(ASSIGNMENT): The full set of entries below, restated word for word and stripped of images, is the expected result.

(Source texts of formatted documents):

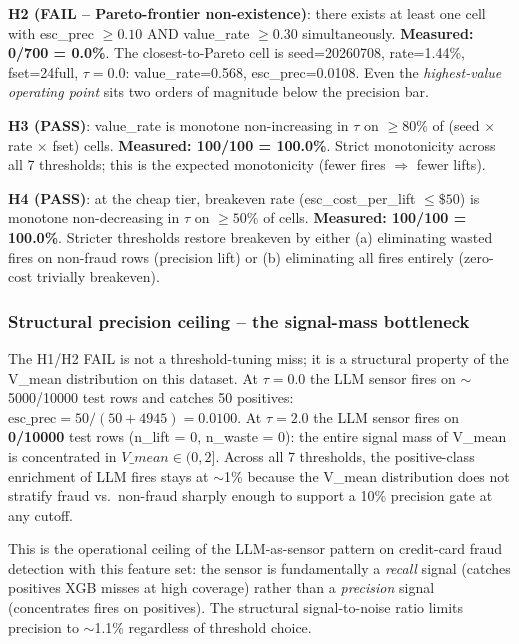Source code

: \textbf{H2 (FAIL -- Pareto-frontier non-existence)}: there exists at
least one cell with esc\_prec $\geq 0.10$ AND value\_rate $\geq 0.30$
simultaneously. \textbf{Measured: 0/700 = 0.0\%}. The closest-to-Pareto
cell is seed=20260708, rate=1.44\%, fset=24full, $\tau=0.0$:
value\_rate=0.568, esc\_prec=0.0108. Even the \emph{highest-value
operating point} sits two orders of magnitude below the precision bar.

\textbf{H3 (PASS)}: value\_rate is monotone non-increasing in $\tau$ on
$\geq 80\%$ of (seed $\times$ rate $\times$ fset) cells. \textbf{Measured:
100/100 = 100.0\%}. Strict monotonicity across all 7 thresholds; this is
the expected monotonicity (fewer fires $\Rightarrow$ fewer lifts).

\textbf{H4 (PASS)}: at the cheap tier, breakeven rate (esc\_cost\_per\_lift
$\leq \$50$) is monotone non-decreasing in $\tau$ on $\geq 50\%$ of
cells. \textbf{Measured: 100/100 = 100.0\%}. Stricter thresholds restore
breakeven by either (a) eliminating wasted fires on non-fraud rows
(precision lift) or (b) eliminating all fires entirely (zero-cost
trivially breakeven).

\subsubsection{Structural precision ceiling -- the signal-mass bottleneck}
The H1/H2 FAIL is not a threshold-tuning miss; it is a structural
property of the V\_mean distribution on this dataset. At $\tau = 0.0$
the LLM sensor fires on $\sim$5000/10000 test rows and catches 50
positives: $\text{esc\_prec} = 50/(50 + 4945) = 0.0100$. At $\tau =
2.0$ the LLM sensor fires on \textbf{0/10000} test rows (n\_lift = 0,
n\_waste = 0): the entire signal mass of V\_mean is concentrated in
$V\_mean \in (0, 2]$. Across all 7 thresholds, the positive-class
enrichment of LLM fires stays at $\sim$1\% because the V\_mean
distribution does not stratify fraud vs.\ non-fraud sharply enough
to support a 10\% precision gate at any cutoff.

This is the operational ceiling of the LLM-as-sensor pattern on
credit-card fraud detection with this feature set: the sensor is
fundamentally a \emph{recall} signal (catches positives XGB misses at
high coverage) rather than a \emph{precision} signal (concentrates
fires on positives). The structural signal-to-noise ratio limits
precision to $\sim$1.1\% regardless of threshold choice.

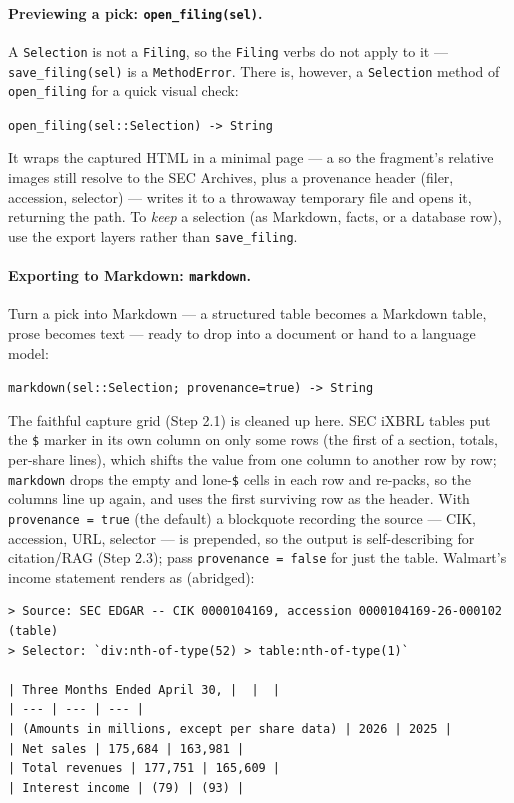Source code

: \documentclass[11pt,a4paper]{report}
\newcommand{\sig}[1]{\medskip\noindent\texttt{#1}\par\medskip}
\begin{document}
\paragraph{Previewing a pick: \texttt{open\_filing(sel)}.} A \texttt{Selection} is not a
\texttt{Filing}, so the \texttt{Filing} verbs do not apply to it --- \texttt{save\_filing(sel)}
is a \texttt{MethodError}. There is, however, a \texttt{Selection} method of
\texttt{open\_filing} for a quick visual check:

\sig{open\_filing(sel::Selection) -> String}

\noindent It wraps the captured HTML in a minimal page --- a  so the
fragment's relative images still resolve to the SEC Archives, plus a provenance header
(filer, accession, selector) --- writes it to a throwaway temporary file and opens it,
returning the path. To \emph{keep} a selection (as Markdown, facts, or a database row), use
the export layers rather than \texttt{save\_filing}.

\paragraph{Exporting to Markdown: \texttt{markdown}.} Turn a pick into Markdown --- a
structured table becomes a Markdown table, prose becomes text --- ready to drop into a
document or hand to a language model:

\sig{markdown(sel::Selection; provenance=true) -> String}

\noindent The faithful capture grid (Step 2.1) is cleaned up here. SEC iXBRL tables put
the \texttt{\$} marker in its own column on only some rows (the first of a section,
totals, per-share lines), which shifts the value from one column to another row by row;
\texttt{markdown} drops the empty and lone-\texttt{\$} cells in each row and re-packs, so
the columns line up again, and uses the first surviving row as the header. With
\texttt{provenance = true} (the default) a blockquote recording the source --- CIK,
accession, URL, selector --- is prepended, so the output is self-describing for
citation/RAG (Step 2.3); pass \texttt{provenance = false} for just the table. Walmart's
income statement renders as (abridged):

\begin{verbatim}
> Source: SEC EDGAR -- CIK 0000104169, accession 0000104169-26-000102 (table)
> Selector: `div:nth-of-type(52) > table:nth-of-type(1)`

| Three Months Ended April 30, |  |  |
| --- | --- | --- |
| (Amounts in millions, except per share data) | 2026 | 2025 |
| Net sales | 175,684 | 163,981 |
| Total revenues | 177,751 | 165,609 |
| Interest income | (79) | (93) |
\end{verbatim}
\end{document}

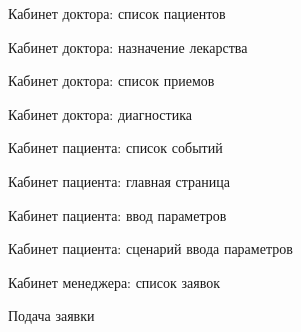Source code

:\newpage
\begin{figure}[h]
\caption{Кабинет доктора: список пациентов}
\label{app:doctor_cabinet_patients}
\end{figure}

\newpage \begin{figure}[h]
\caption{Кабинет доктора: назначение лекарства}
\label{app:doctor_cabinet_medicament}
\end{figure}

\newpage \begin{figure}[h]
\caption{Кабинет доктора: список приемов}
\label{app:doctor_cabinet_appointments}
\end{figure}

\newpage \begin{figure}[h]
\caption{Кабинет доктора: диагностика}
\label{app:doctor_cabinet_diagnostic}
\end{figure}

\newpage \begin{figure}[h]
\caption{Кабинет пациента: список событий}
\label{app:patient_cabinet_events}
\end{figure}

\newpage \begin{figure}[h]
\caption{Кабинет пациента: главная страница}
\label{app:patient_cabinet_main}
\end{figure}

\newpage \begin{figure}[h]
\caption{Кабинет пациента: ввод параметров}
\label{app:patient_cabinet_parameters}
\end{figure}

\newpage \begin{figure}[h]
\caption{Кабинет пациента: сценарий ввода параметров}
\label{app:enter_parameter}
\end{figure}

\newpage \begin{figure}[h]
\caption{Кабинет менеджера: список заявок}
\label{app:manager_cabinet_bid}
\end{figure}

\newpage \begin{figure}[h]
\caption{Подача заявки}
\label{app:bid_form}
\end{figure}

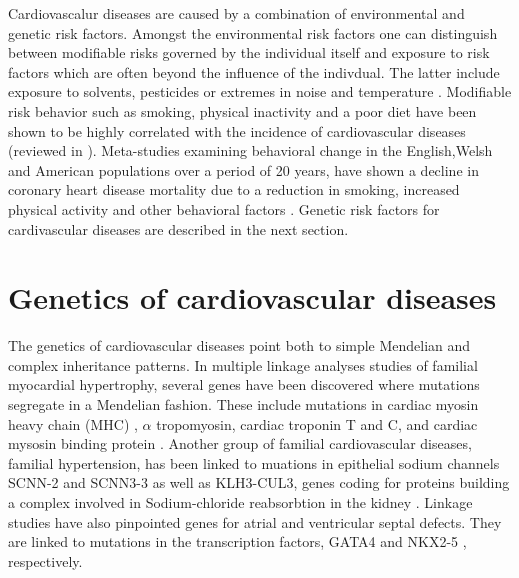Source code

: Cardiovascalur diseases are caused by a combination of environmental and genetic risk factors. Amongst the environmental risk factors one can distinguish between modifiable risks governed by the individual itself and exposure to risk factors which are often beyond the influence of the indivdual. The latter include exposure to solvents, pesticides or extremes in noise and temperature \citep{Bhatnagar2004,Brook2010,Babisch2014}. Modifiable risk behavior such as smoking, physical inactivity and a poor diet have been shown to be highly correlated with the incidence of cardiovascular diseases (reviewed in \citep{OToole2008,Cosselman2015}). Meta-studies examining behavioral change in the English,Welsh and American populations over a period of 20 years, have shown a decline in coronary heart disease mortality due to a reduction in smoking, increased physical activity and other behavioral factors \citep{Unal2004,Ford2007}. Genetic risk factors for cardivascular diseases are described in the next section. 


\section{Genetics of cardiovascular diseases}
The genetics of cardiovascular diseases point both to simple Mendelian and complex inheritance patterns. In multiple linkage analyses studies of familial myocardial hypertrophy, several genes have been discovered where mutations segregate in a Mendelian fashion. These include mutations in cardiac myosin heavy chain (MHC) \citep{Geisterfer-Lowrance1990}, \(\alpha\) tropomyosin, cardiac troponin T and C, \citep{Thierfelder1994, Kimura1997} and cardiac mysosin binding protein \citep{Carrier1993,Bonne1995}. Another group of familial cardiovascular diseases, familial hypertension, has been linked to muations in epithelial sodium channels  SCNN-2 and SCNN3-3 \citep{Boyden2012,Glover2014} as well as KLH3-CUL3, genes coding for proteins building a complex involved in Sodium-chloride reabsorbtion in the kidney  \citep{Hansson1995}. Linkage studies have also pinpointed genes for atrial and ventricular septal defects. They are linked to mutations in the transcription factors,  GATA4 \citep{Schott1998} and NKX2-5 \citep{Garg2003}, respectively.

(YOUR RESPONSE):
Source code

: \textbf{H2 (FAIL -- Pareto-frontier non-existence)}: there exists at
least one cell with esc\_prec $\geq 0.10$ AND value\_rate $\geq 0.30$
simultaneously. \textbf{Measured: 0/700 = 0.0\%}. The closest-to-Pareto
cell is seed=20260708, rate=1.44\%, fset=24full, $\tau=0.0$:
value\_rate=0.568, esc\_prec=0.0108. Even the \emph{highest-value
operating point} sits two orders of magnitude below the precision bar.

\textbf{H3 (PASS)}: value\_rate is monotone non-increasing in $\tau$ on
$\geq 80\%$ of (seed $\times$ rate $\times$ fset) cells. \textbf{Measured:
100/100 = 100.0\%}. Strict monotonicity across all 7 thresholds; this is
the expected monotonicity (fewer fires $\Rightarrow$ fewer lifts).

\textbf{H4 (PASS)}: at the cheap tier, breakeven rate (esc\_cost\_per\_lift
$\leq \$50$) is monotone non-decreasing in $\tau$ on $\geq 50\%$ of
cells. \textbf{Measured: 100/100 = 100.0\%}. Stricter thresholds restore
breakeven by either (a) eliminating wasted fires on non-fraud rows
(precision lift) or (b) eliminating all fires entirely (zero-cost
trivially breakeven).

\subsubsection{Structural precision ceiling -- the signal-mass bottleneck}
The H1/H2 FAIL is not a threshold-tuning miss; it is a structural
property of the V\_mean distribution on this dataset. At $\tau = 0.0$
the LLM sensor fires on $\sim$5000/10000 test rows and catches 50
positives: $\text{esc\_prec} = 50/(50 + 4945) = 0.0100$. At $\tau =
2.0$ the LLM sensor fires on \textbf{0/10000} test rows (n\_lift = 0,
n\_waste = 0): the entire signal mass of V\_mean is concentrated in
$V\_mean \in (0, 2]$. Across all 7 thresholds, the positive-class
enrichment of LLM fires stays at $\sim$1\% because the V\_mean
distribution does not stratify fraud vs.\ non-fraud sharply enough
to support a 10\% precision gate at any cutoff.

This is the operational ceiling of the LLM-as-sensor pattern on
credit-card fraud detection with this feature set: the sensor is
fundamentally a \emph{recall} signal (catches positives XGB misses at
high coverage) rather than a \emph{precision} signal (concentrates
fires on positives). The structural signal-to-noise ratio limits
precision to $\sim$1.1\% regardless of threshold choice.

Source code

: \documentclass[11pt,a4paper]{report}
\newcommand{\sig}[1]{\medskip\noindent\texttt{#1}\par\medskip}
\begin{document}
\paragraph{Previewing a pick: \texttt{open\_filing(sel)}.} A \texttt{Selection} is not a
\texttt{Filing}, so the \texttt{Filing} verbs do not apply to it --- \texttt{save\_filing(sel)}
is a \texttt{MethodError}. There is, however, a \texttt{Selection} method of
\texttt{open\_filing} for a quick visual check:

\sig{open\_filing(sel::Selection) -> String}

\noindent It wraps the captured HTML in a minimal page --- a  so the
fragment's relative images still resolve to the SEC Archives, plus a provenance header
(filer, accession, selector) --- writes it to a throwaway temporary file and opens it,
returning the path. To \emph{keep} a selection (as Markdown, facts, or a database row), use
the export layers rather than \texttt{save\_filing}.

\paragraph{Exporting to Markdown: \texttt{markdown}.} Turn a pick into Markdown --- a
structured table becomes a Markdown table, prose becomes text --- ready to drop into a
document or hand to a language model:

\sig{markdown(sel::Selection; provenance=true) -> String}

\noindent The faithful capture grid (Step 2.1) is cleaned up here. SEC iXBRL tables put
the \texttt{\$} marker in its own column on only some rows (the first of a section,
totals, per-share lines), which shifts the value from one column to another row by row;
\texttt{markdown} drops the empty and lone-\texttt{\$} cells in each row and re-packs, so
the columns line up again, and uses the first surviving row as the header. With
\texttt{provenance = true} (the default) a blockquote recording the source --- CIK,
accession, URL, selector --- is prepended, so the output is self-describing for
citation/RAG (Step 2.3); pass \texttt{provenance = false} for just the table. Walmart's
income statement renders as (abridged):

\begin{verbatim}
> Source: SEC EDGAR -- CIK 0000104169, accession 0000104169-26-000102 (table)
> Selector: `div:nth-of-type(52) > table:nth-of-type(1)`

| Three Months Ended April 30, |  |  |
| --- | --- | --- |
| (Amounts in millions, except per share data) | 2026 | 2025 |
| Net sales | 175,684 | 163,981 |
| Total revenues | 177,751 | 165,609 |
| Interest income | (79) | (93) |
\end{verbatim}
\end{document}

Source code

:\newpage
\begin{figure}[h]
\caption{Кабинет доктора: список пациентов}
\label{app:doctor_cabinet_patients}
\end{figure}

\newpage \begin{figure}[h]
\caption{Кабинет доктора: назначение лекарства}
\label{app:doctor_cabinet_medicament}
\end{figure}

\newpage \begin{figure}[h]
\caption{Кабинет доктора: список приемов}
\label{app:doctor_cabinet_appointments}
\end{figure}

\newpage \begin{figure}[h]
\caption{Кабинет доктора: диагностика}
\label{app:doctor_cabinet_diagnostic}
\end{figure}

\newpage \begin{figure}[h]
\caption{Кабинет пациента: список событий}
\label{app:patient_cabinet_events}
\end{figure}

\newpage \begin{figure}[h]
\caption{Кабинет пациента: главная страница}
\label{app:patient_cabinet_main}
\end{figure}

\newpage \begin{figure}[h]
\caption{Кабинет пациента: ввод параметров}
\label{app:patient_cabinet_parameters}
\end{figure}

\newpage \begin{figure}[h]
\caption{Кабинет пациента: сценарий ввода параметров}
\label{app:enter_parameter}
\end{figure}

\newpage \begin{figure}[h]
\caption{Кабинет менеджера: список заявок}
\label{app:manager_cabinet_bid}
\end{figure}

\newpage \begin{figure}[h]
\caption{Подача заявки}
\label{app:bid_form}
\end{figure}

Source code

: Cardiovascalur diseases are caused by a combination of environmental and genetic risk factors. Amongst the environmental risk factors one can distinguish between modifiable risks governed by the individual itself and exposure to risk factors which are often beyond the influence of the indivdual. The latter include exposure to solvents, pesticides or extremes in noise and temperature \citep{Bhatnagar2004,Brook2010,Babisch2014}. Modifiable risk behavior such as smoking, physical inactivity and a poor diet have been shown to be highly correlated with the incidence of cardiovascular diseases (reviewed in \citep{OToole2008,Cosselman2015}). Meta-studies examining behavioral change in the English,Welsh and American populations over a period of 20 years, have shown a decline in coronary heart disease mortality due to a reduction in smoking, increased physical activity and other behavioral factors \citep{Unal2004,Ford2007}. Genetic risk factors for cardivascular diseases are described in the next section. 


\section{Genetics of cardiovascular diseases}
The genetics of cardiovascular diseases point both to simple Mendelian and complex inheritance patterns. In multiple linkage analyses studies of familial myocardial hypertrophy, several genes have been discovered where mutations segregate in a Mendelian fashion. These include mutations in cardiac myosin heavy chain (MHC) \citep{Geisterfer-Lowrance1990}, \(\alpha\) tropomyosin, cardiac troponin T and C, \citep{Thierfelder1994, Kimura1997} and cardiac mysosin binding protein \citep{Carrier1993,Bonne1995}. Another group of familial cardiovascular diseases, familial hypertension, has been linked to muations in epithelial sodium channels  SCNN-2 and SCNN3-3 \citep{Boyden2012,Glover2014} as well as KLH3-CUL3, genes coding for proteins building a complex involved in Sodium-chloride reabsorbtion in the kidney  \citep{Hansson1995}. Linkage studies have also pinpointed genes for atrial and ventricular septal defects. They are linked to mutations in the transcription factors,  GATA4 \citep{Schott1998} and NKX2-5 \citep{Garg2003}, respectively.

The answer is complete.